--- Data excerpts Enclosed Below ---

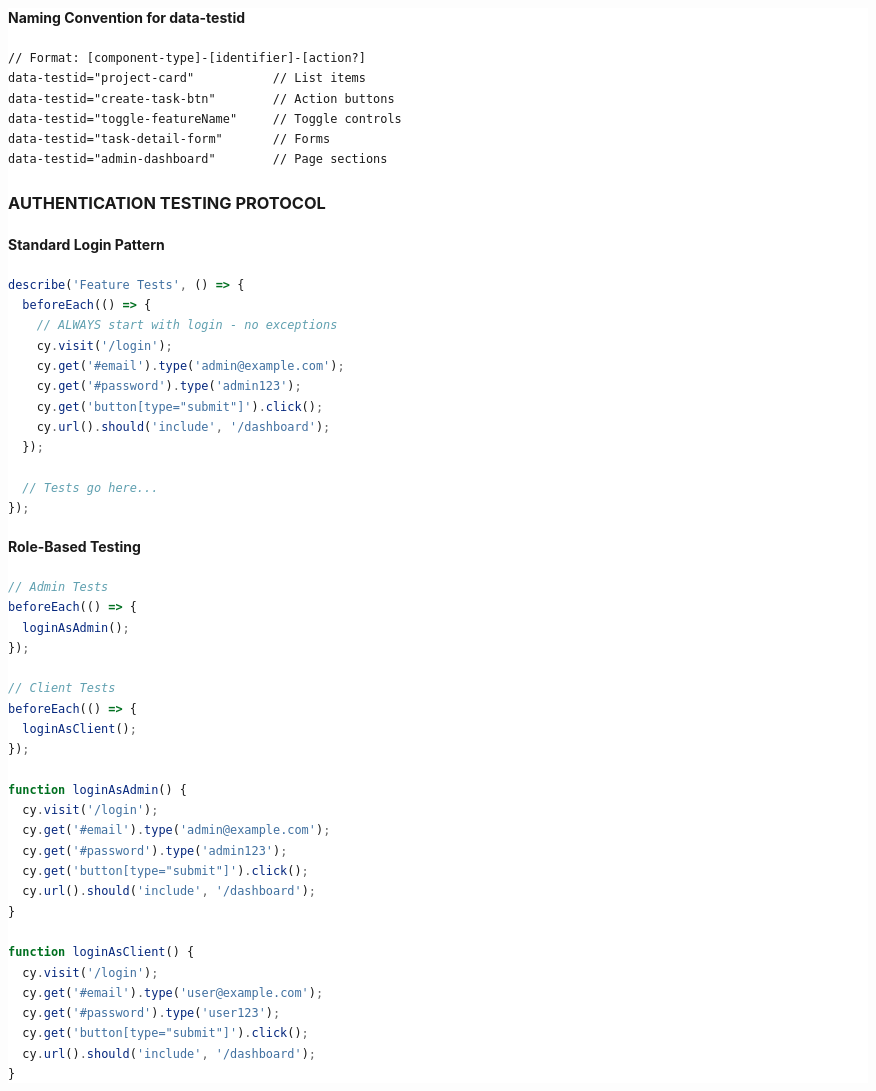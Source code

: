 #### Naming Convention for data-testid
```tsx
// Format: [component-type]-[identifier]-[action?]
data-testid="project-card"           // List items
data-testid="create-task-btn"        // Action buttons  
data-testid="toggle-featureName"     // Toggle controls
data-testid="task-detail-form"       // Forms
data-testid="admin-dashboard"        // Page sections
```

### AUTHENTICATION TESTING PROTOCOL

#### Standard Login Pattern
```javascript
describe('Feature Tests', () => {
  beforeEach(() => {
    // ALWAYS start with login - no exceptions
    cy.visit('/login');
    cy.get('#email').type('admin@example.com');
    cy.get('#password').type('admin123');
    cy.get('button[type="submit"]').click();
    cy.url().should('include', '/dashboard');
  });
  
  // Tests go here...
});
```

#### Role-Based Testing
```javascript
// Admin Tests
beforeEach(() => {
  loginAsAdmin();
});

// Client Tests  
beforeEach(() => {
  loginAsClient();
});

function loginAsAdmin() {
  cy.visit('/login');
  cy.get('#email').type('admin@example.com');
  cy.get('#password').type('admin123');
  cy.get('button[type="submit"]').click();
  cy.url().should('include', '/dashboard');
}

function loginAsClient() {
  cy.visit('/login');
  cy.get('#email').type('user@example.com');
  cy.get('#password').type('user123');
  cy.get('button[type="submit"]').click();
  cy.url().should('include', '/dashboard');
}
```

--- End of Enclosed Data excerpts ---
--- Data excerpts Enclosed Below ---

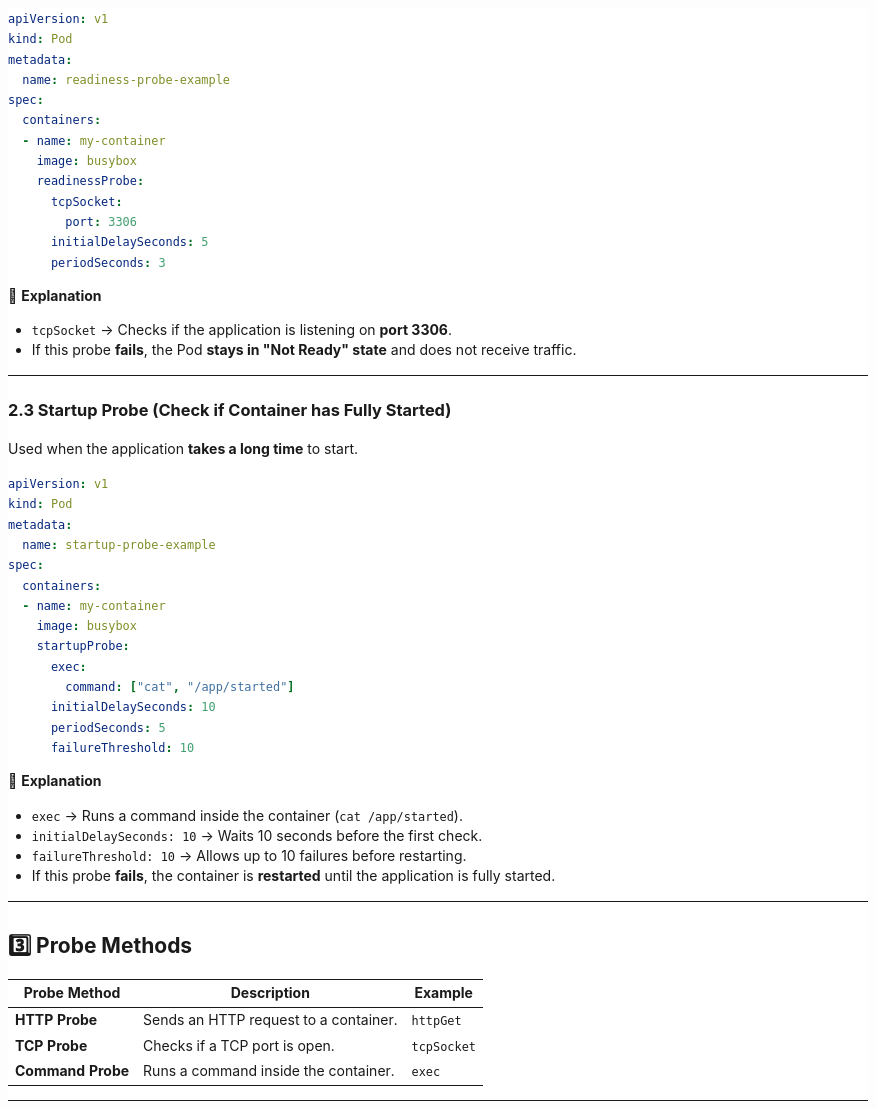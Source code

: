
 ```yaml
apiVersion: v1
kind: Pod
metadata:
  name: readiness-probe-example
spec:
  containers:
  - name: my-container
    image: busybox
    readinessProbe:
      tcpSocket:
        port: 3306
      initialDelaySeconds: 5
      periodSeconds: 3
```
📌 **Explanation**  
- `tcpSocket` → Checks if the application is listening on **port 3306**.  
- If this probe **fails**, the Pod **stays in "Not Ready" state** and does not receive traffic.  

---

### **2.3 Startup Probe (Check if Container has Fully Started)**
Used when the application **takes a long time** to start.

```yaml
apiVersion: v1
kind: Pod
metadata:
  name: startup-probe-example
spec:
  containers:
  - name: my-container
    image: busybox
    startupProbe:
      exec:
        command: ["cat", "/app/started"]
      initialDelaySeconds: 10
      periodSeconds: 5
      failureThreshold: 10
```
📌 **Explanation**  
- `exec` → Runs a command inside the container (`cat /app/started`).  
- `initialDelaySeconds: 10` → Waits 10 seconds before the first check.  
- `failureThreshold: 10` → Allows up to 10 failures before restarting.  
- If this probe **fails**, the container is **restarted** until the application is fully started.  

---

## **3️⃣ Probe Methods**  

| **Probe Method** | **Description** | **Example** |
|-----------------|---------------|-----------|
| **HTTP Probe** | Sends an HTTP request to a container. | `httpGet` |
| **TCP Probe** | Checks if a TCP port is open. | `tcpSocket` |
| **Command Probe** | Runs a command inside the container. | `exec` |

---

--- End of Enclosed Data excerpts ---
--- Data excerpts Enclosed Below ---

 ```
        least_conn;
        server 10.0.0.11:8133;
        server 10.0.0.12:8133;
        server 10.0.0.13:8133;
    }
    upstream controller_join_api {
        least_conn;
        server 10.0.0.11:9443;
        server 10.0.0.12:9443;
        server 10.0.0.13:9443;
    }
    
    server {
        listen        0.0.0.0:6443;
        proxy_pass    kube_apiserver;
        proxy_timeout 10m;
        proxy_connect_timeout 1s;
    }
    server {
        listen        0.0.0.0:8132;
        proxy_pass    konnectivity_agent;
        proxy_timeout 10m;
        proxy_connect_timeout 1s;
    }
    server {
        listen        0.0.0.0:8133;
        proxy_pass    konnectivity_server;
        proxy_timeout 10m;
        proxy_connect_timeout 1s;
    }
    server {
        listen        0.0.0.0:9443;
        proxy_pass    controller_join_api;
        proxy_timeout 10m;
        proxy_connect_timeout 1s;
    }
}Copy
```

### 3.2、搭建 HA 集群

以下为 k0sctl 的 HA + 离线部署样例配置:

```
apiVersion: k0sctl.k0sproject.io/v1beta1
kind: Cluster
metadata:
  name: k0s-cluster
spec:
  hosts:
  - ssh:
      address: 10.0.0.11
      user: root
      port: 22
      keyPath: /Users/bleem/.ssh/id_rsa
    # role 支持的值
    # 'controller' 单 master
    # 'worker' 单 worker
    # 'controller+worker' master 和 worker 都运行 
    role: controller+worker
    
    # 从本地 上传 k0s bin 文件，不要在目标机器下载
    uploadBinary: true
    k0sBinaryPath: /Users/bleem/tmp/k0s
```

--- End of Enclosed Data excerpts ---

• Goal of the exercise
How many lines in the records above contain the string "fails"? State the number and nothing more.

• Worked solution
2